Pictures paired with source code
----

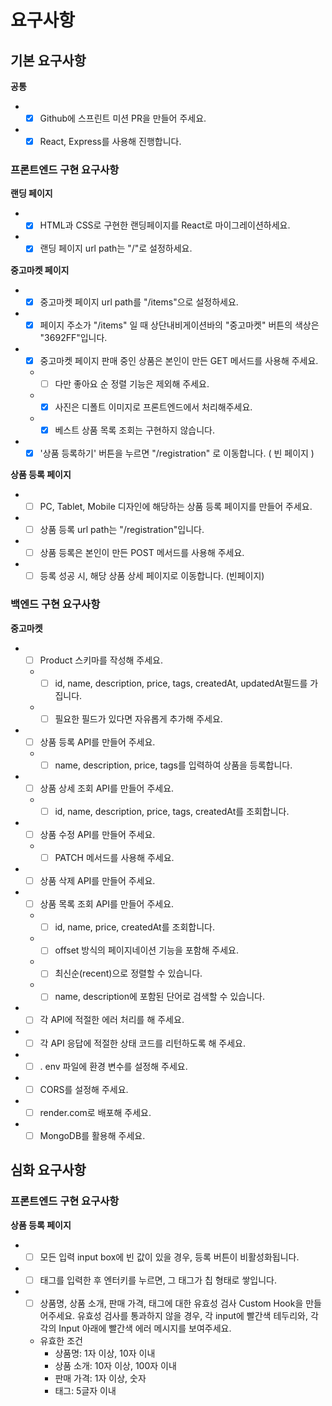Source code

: # 요구사항

## 기본 요구사항

**공통**
- - [x] Github에 스프린트 미션 PR을 만들어 주세요.
- - [x] React, Express를 사용해 진행합니다.

### 프론트엔드 구현 요구사항

**랜딩 페이지**
- - [x] HTML과 CSS로 구현한 랜딩페이지를 React로 마이그레이션하세요.
- - [x] 랜딩 페이지 url path는 "/"로 설정하세요.

**중고마켓 페이지**
- - [x] 중고마켓 페이지 url path를 "/items"으로 설정하세요.
- - [x] 페이지 주소가 "/items" 일 때 상단내비게이션바의 "중고마켓" 버튼의 색상은 "3692FF"입니다.
- - [x] 중고마켓 페이지 판매 중인 상품은 본인이 만든 GET 메서드를 사용해 주세요.
  - - [ ] 다만 좋아요 순 정렬 기능은 제외해 주세요.
  - - [x] 사진은 디폴트 이미지로 프론트엔드에서 처리해주세요.
  - - [x] 베스트 상품 목록 조회는 구현하지 않습니다.
- - [x] '상품 등록하기' 버튼을 누르면 "/registration" 로 이동합니다. ( 빈 페이지 )

**상품 등록 페이지**
- - [ ] PC, Tablet, Mobile 디자인에 해당하는 상품 등록 페이지를 만들어 주세요.
- - [ ] 상품 등록 url path는 "/registration"입니다.
- - [ ] 상품 등록은 본인이 만든 POST 메서드를 사용해 주세요.
- - [ ] 등록 성공 시, 해당 상품 상세 페이지로 이동합니다. (빈페이지)

### 백엔드 구현 요구사항

**중고마켓**
- - [ ]  Product 스키마를 작성해 주세요.
  - - [ ] id, name, description, price, tags, createdAt, updatedAt필드를 가집니다.
  - - [ ] 필요한 필드가 있다면 자유롭게 추가해 주세요.
- - [ ]  상품 등록 API를 만들어 주세요.
  - - [ ] name, description, price, tags를 입력하여 상품을 등록합니다.
- - [ ]  상품 상세 조회 API를 만들어 주세요.
  - - [ ] id, name, description, price, tags, createdAt를 조회합니다.
- - [ ]  상품 수정 API를 만들어 주세요.
  - - [ ] PATCH 메서드를 사용해 주세요.
- - [ ]  상품 삭제 API를 만들어 주세요.
- - [ ]  상품 목록 조회 API를 만들어 주세요.
  - - [ ] id, name, price, createdAt를 조회합니다.
  - - [ ] offset 방식의 페이지네이션 기능을 포함해 주세요.
  - - [ ] 최신순(recent)으로 정렬할 수 있습니다.
  - - [ ] name, description에 포함된 단어로 검색할 수 있습니다.
- - [ ]  각 API에 적절한 에러 처리를 해 주세요.
- - [ ]  각 API 응답에 적절한 상태 코드를 리턴하도록 해 주세요.
- - [ ]  . env 파일에 환경 변수를 설정해 주세요.
- - [ ]  CORS를 설정해 주세요.
- - [ ]  render.com로 배포해 주세요.
- - [ ]  MongoDB를 활용해 주세요.

## 심화 요구사항

### 프론트엔드 구현 요구사항

**상품 등록 페이지**
- - [ ] 모든 입력 input box에 빈 값이 있을 경우, 등록 버튼이 비활성화됩니다.
- - [ ] 태그를 입력한 후 엔터키를 누르면, 그 태그가 칩 형태로 쌓입니다.
- - [ ] 상품명, 상품 소개, 판매 가격, 태그에 대한 유효성 검사 Custom Hook을 만들어주세요. 유효성 검사를 통과하지 않을 경우, 각 input에 빨간색 테두리와, 각각의 Input 아래에 빨간색 에러 메시지를 보여주세요.
  - 유효한 조건
    - 상품명: 1자 이상, 10자 이내
    - 상품 소개: 10자 이상, 100자 이내
    - 판매 가격: 1자 이상, 숫자
    - 태그: 5글자 이내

----

• _Your goal_
Report back each line of the entries that holds the string "중고마켓".

• _Exercise output_
**중고마켓 페이지**
- - [x] 중고마켓 페이지 url path를 "/items"으로 설정하세요.
- - [x] 페이지 주소가 "/items" 일 때 상단내비게이션바의 "중고마켓" 버튼의 색상은 "3692FF"입니다.
- - [x] 중고마켓 페이지 판매 중인 상품은 본인이 만든 GET 메서드를 사용해 주세요.
**중고마켓**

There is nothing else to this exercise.